Dari kejadian di Eropa, terutama Jerman, dapat diambil pelajaran bahwa energi bersih yang terbukti mampu memasok base load adalah gas dan nuklir.

Bagaimana dengan Indonesia?


Dalam RPJM 2019-2024 dinyatakan bahwa penguatan ketahanan ekonomi ditujukan untuk pertumbuhan dengan tetap memegang komitmen pemerintah Indonesia dalam UNFCCC COP 21 tahun 2015 untuk menurunkan emisi Gas Rumah Kaca minimal 29% pada tahun 2030.


Untuk tujuan tersebut perlu dilakukan penguatan kemampuan dalam pengelolaan sumber daya ekonomi dan mempergunakannya untuk memproduksi barang dan jasa bernilai tambah tinggi untuk memenuhi pasar dalam negeri dan ekspor.


Dalam rangka hal tersebut, harus diupayakan peningkatan kontribusi PDB industri pengolahan non migas, terutama dengan cara peningkatan kontribusi ekspor produk industri berteknologi tinggi.


Pemenuhan kebutuhan energi dalam rangka tsb, harus mengutamakan peningkatan penggunaan Energi Baru dan Terbarukan (EBT).


Jika Indonesia andalkan pasokan energinya dengan cara business as usual (penggunaan EBT 19% dari pasokan energi total pada tahun 2027), maka emisi CO2-equivalent total pada tahun 2027 (atas dasar perhitungan) akan mencapai 234 juta ton CO2-equivalent.
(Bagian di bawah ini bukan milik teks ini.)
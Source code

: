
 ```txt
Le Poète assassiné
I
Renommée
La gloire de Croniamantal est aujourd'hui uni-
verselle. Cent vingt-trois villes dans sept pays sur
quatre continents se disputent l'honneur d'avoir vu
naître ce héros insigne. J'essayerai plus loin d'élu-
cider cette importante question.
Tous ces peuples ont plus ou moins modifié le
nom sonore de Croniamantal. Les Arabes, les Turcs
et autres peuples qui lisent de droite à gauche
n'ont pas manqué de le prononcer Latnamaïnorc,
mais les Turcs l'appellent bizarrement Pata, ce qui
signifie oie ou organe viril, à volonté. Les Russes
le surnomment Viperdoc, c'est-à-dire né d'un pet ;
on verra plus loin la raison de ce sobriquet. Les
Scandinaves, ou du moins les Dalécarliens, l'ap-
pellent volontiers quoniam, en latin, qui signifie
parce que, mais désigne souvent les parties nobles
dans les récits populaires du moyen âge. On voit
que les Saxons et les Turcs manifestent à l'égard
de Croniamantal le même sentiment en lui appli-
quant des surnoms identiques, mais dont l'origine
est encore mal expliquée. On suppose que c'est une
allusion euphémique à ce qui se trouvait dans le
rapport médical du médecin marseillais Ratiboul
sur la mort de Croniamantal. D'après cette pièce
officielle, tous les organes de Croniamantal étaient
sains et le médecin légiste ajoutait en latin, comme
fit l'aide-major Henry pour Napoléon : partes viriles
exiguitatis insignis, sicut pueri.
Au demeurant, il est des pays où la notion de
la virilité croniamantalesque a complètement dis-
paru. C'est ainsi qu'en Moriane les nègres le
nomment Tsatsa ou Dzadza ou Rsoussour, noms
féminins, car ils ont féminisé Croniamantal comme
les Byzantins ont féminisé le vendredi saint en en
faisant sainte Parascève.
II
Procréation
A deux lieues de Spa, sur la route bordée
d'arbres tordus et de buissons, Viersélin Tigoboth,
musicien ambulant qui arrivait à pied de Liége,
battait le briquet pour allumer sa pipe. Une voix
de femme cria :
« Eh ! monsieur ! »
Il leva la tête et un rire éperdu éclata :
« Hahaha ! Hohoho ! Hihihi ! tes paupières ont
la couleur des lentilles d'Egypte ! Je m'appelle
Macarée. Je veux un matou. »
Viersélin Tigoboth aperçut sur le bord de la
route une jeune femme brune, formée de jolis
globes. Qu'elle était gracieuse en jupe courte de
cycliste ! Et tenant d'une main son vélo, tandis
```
Sebagai gambaran, pada tahun 2017 penggunaan EBT hanya 8% dari total pasokan energi di Indonesia. Atas dasar perhitungan, jika gunakan EBT 31% dari pasokan energi total untuk Indonesia (sekitar 350 TWh) pada tahun 2027, emisi berkurang 16% dari 234 juta ton CO2-equivalent. Jika gunakan EBT 43% dari pasokan energi total, emisi berkurang 36%.


Permasalahannya adalah pertanyaan terkait kemampuan pasokan energi EBT, apakah mampu menyediakan pasokan sebesar 31% atau bahkan 43% dari kebutuhan total pasokan energi untuk Indonesia pada tahun 2027.


Pengurangan emisi memerlukan EBT yang berkemampuan besar, sebagaimana pemasok energi dari bahan bakar fosil seperti batubara, bahan bakar tradisional yang saat ini menjadi pilihan Jerman akibat kurangnya pasokan gas. Pemasok energi, yang telah terbukti mampu menyaingi kemampuan pasok energi dari bahan bakar fosil, adalah nuklir.


Pelajaran dari Eropa menunjukkan, ketika EBT tidak dapat memasok kebutuhan energi, solusi penyediaan energi bersih adalah gas, sedangkan batubara sebagai solusi darurat.


Berdasarkan data Kementerian ESDM, Indonesia punya cadangan gas alam sebesar 41,62 triliun kaki kubik persegi (trillion square cubic feet/TSCF) pada 2021.


Indonesia memang memiliki cadangan gas sangat besar. Namun sayangnya cadangan itu belum bisa dimanfaatkan karena infrastruktur yang belum memadai.


Berdasarkan data Direktorat Jenderal Bea Cukai yang diolah Badan Pusat Statistik (BPS), sepanjang 2022 Indonesia melakukan impor gas bumi mencapai angka 6,8 juta ton.


Angka ini naik 5,5% dibandingkan tahun 2021 sekaligus menjadi impor gas terbesar dalam lima tahun terakhir.


Akibatnya apa yang terjadi… Pada 2022 Indonesia mengimpor gas dari Amerika Serikat (AS), dengan volume sekitar 2,8 juta ton. Sementara Uni Emirat Arab menjadi pemasok terbesar nomor dua, dengan volume sekitar 1,9 juta ton.